- Born: November 26, 1968 (age 57) Girona, Catalonia, Spain
- Education: Ph.D. University of Aix-Marseille II, France, 1996 B.Sc. University of Barcelona, 1991
- Scientific career
- Fields: Marine ecology Ocean conservation Media
- Workplaces: National Geographic

= Enric Sala =

Spanish marine biologist (born 1968)

Enric Sala (born November 26, 1968) is a marine ecologist, author, and conservationist. He is known for his work in ocean conservation and his leadership of National Geographic Society Pristine Seas initiative.

== Early life and education ==
Sala was born in Girona, Catalonia, Spain. He earned a B.Sc. from the University of Barcelona in 1991 and received a Ph.D. from the Aix-Marseille University in 1996.

== Career ==

Following his academic studies, Sala held positions as a university professor focusing on marine ecology.

In 2008, Sala launched the Pristine Seas initiative with National Geographic Society, a project designed to document and advocate for the protection of marine environments. In 2011, he and filmmaker James Cameron were named National Geographic Explorers in Residence.

=== Pristine Seas ===
As the director of Pristine Seas, Sala oversees a multidisciplinary team that employs scientific research, media production, and policy analysis to advocate for the establishment of marine protected areas. As of 2026, the project had conducted 50 expeditions and has contributed to the establishment of 31 marine protected areas covering more than 6.9 million square kilometers.

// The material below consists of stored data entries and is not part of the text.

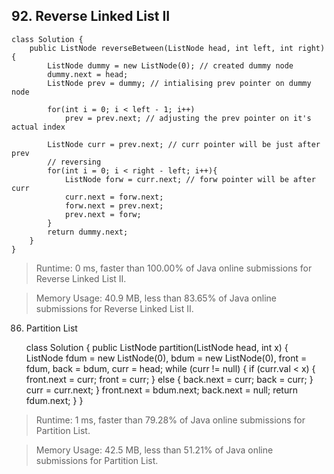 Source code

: 

## 92. Reverse Linked List II

    class Solution {
        public ListNode reverseBetween(ListNode head, int left, int right) {
            ListNode dummy = new ListNode(0); // created dummy node
            dummy.next = head;
            ListNode prev = dummy; // intialising prev pointer on dummy node

            for(int i = 0; i < left - 1; i++)
                prev = prev.next; // adjusting the prev pointer on it's actual index

            ListNode curr = prev.next; // curr pointer will be just after prev
            // reversing
            for(int i = 0; i < right - left; i++){
                ListNode forw = curr.next; // forw pointer will be after curr
                curr.next = forw.next;
                forw.next = prev.next;
                prev.next = forw;
            }
            return dummy.next;
        }
    }
    
> Runtime: 0 ms, faster than 100.00% of Java online submissions for Reverse Linked List II.

> Memory Usage: 40.9 MB, less than 83.65% of Java online submissions for Reverse Linked List II.





86. Partition List

      class Solution {
          public ListNode partition(ListNode head, int x) {
              ListNode fdum = new ListNode(0), bdum = new ListNode(0),
                       front = fdum, back = bdum, curr = head;
              while (curr != null) {
                  if (curr.val < x) {
                      front.next = curr;
                      front = curr;
                  } else {
                      back.next = curr;
                      back = curr;
                  }
                  curr = curr.next;
              }
              front.next = bdum.next;
              back.next = null;
              return fdum.next;
          }
      }

> Runtime: 1 ms, faster than 79.28% of Java online submissions for Partition List.

> Memory Usage: 42.5 MB, less than 51.21% of Java online submissions for Partition List.
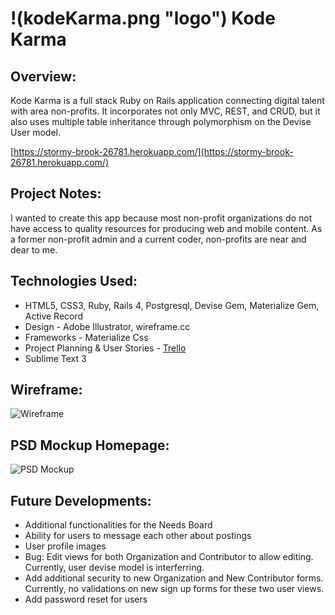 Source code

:# !(kodeKarma.png "logo") Kode Karma

## Overview:
Kode Karma is a full stack Ruby on Rails application connecting digital talent with area non-profits.
It incorporates not only MVC, REST, and CRUD, but it also uses multiple table inheritance through polymorphism on the Devise User model.

[https://stormy-brook-26781.herokuapp.com/](https://stormy-brook-26781.herokuapp.com/)

## Project Notes:
I wanted to create this app because most non-profit organizations do not have access to quality resources for producing web and mobile content.
As a former non-profit admin and a current coder, non-profits are near and dear to me.

## Technologies Used:
+ HTML5, CSS3, Ruby, Rails 4, Postgresql, Devise Gem, Materialize Gem, Active Record
+ Design - Adobe Illustrator, wireframe.cc
+ Frameworks - Materialize Css
+ Project Planning & User Stories - [Trello](https://trello.com/b/b4sKX3VN/kode-karma)
+ Sublime Text 3

## Wireframe:
![Wireframe](wireframe.png "wireframe")

## PSD Mockup Homepage:
![PSD Mockup](kode-karma-mockup.png "PSD Mockup")

## Future Developments:
+ Additional functionalities for the Needs Board
+ Ability for users to message each other about postings
+ User profile images
+ Bug: Edit views for both Organization and Contributor to allow editing. Currently, user devise model is interferring.
+ Add additional security to new Organization and New Contributor forms. Currently, no validations on new sign up forms for these two user views.
+ Add password reset for users
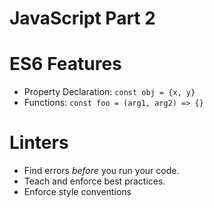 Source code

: # JavaScript Part 2

# ES6 Features

- Property Declaration: `const obj = {x, y}`
- Functions: `const foo = (arg1, arg2) => {}`

# Linters

- Find errors _before_ you run your code.
- Teach and enforce best practices.
- Enforce style conventions
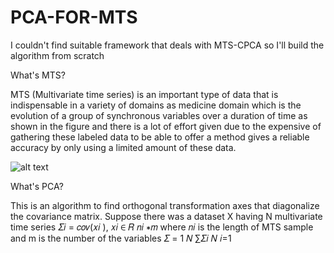 # PCA-FOR-MTS
I couldn't find suitable framework that deals with MTS-CPCA so I'll build the algorithm from scratch

What's MTS?

MTS (Multivariate time series) is an important type of data that
is indispensable in a variety of domains as  medicine 
domain which is the evolution of a group of synchronous
variables over a duration of time as shown in the figure and
there is a lot of effort given due to the expensive of gathering 
these labeled data to be able to offer a method gives a reliable 
accuracy by only using a limited amount of these data.

![alt text](https://cdn.analyticsvidhya.com/wp-content/uploads/2018/09/mts.jpg)

What's PCA?

This is an algorithm to find orthogonal transformation axes that diagonalize the covariance 
matrix.
Suppose there was a dataset X having N multivariate time series
𝛴𝑖 = 𝑐𝑜𝑣(𝑥𝑖
), 𝑥𝑖 ∈ 𝑅
𝑛𝑖
∗𝑚 where 𝑛𝑖
is the length of MTS sample and m is the number of the 
variables
𝛴 =
1
𝑁
∑𝛴𝑖
𝑁
𝑖=1
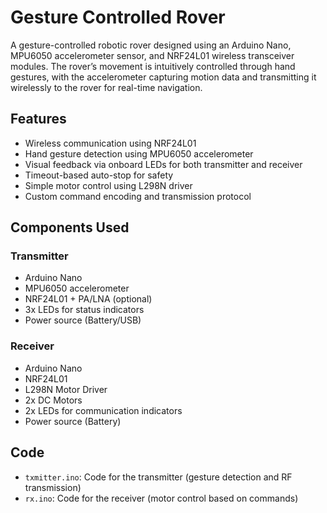 # Gesture Controlled Rover

A gesture-controlled robotic rover designed using an Arduino Nano, MPU6050 accelerometer sensor, and NRF24L01 wireless transceiver modules. The rover’s movement is intuitively controlled through hand gestures, with the accelerometer capturing motion data and transmitting it wirelessly to the rover for real-time navigation.

## Features

- Wireless communication using NRF24L01
- Hand gesture detection using MPU6050 accelerometer
- Visual feedback via onboard LEDs for both transmitter and receiver
- Timeout-based auto-stop for safety
- Simple motor control using L298N driver
- Custom command encoding and transmission protocol

## Components Used

### Transmitter

- Arduino Nano
- MPU6050 accelerometer
- NRF24L01 + PA/LNA (optional)
- 3x LEDs for status indicators
- Power source (Battery/USB)

### Receiver

- Arduino Nano
- NRF24L01
- L298N Motor Driver
- 2x DC Motors
- 2x LEDs for communication indicators
- Power source (Battery)

## Code

- `txmitter.ino`: Code for the transmitter (gesture detection and RF transmission)
- `rx.ino`: Code for the receiver (motor control based on commands)
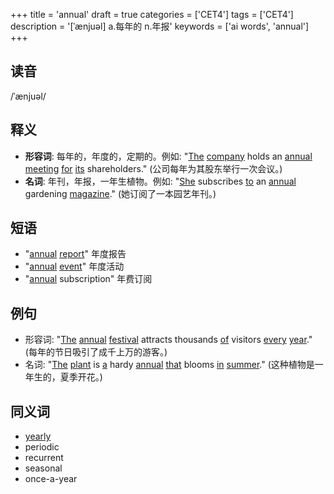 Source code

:+++
title = 'annual'
draft = true
categories = ['CET4']
tags = ['CET4']
description = '[ˈænjuəl] a.每年的 n.年报'
keywords = ['ai words', 'annual']
+++

## 读音
/ˈænjuəl/

## 释义
- **形容词**: 每年的，年度的，定期的。例如: "[The](/post/the/) [company](/post/company/) holds an [annual](/post/annual/) [meeting](/post/meeting/) [for](/post/for/) [its](/post/its/) shareholders." (公司每年为其股东举行一次会议。)
- **名词**: 年刊，年报，一年生植物。例如: "[She](/post/she/) subscribes [to](/post/to/) an [annual](/post/annual/) gardening [magazine](/post/magazine/)." (她订阅了一本园艺年刊。)

## 短语
- "[annual](/post/annual/) [report](/post/report/)" 年度报告
- "[annual](/post/annual/) [event](/post/event/)" 年度活动
- "[annual](/post/annual/) subscription" 年费订阅

## 例句
- 形容词: "[The](/post/the/) [annual](/post/annual/) [festival](/post/festival/) attracts thousands [of](/post/of/) visitors [every](/post/every/) [year](/post/year/)." (每年的节日吸引了成千上万的游客。)
- 名词: "[The](/post/the/) [plant](/post/plant/) is [a](/post/a/) hardy [annual](/post/annual/) [that](/post/that/) blooms [in](/post/in/) [summer](/post/summer/)." (这种植物是一年生的，夏季开花。)

## 同义词
- [yearly](/post/yearly/)
- periodic
- recurrent
- seasonal
- once-a-year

=== Scientific Research ===
Sala's research interests include marine ecology, specifically the study of human impact on ocean health and the effectiveness of no-take marine reserves.

Notable findings from his research include:

- 2008 – Contributions to the identification of inverted biomass pyramids in coral reef ecosystems.
- 2018 – Research on the economic viability of high-seas fishing, which concluded that a significant portion of current activity is dependent on government subsidies.
- 2021 – Lead author on an international study identifying priority areas in the global ocean for the preservation of biodiversity, food, and climate regulation.

==Filmography==

- 2009 – Journey to Shark Eden (National Geographic Channel, 2009)
- 2010 – Shark Island (NatGeo Wild, 2010)
- 2011 – Secrets of the Mediterranean: Cousteau's Lost World (NatGeo Wild, 2011)
- 2012 – Lost Sharks of Easter Island (NatGeo Wild, 2012)
- 2013 – Sharks of Lost Island (NatGeo Wild, 2013)
- 2013 – Wild Gabon (NatGeo Wild, 2013)
- 2014 – Africa's Wild Coast (NatGeo Wild, 2014)
- 2015 – Russia's Far North (NatGeo Wild, 2015)
- 2016 – Inn Saei (Hrund Gunnsteinsdottir, 2016)
- 2016 – Palau: Pristine Paradise (NatGeo Wild, 2016)
- 2016 – Wild Galapagos: Pristine Seas (NatGeo Wild, 2016)
- 2016 – Before the Flood (Fisher Stevens, 2016)
- 2017 – Cape Horn: The sea at the end of the world (National Geographic Channel International, 2017)
- 2017 – Juan Fernández: The sea forever (National Geographic Channel International, 2017)
- 2017 – Revillagigedo: Mexico's wildest seas (2017)
- 2020 – The Last Ice (Disney+, 2020) — Emmy Award Winner for Outstanding Nature Documentary (2021)
- 2025 – Ocean with David Attenborough (Disney+, 2025) — Executive Producer and Scientific Advisor

== Publications ==
Sala has authored over 150 publications; a selection is listed here.

- Jackson, Jeremy B.C., Alexander, Karen E., Sala, Enric (2011). Shifting Baselines: The Past and Future of Ocean Fisheries. Island Press.
- Sala, Enric (2015). Pristine Seas: Journeys to the Ocean's Last Wild Places. National Geographic.
- Sala, Enric (2020). The Nature of Nature. National Geographic.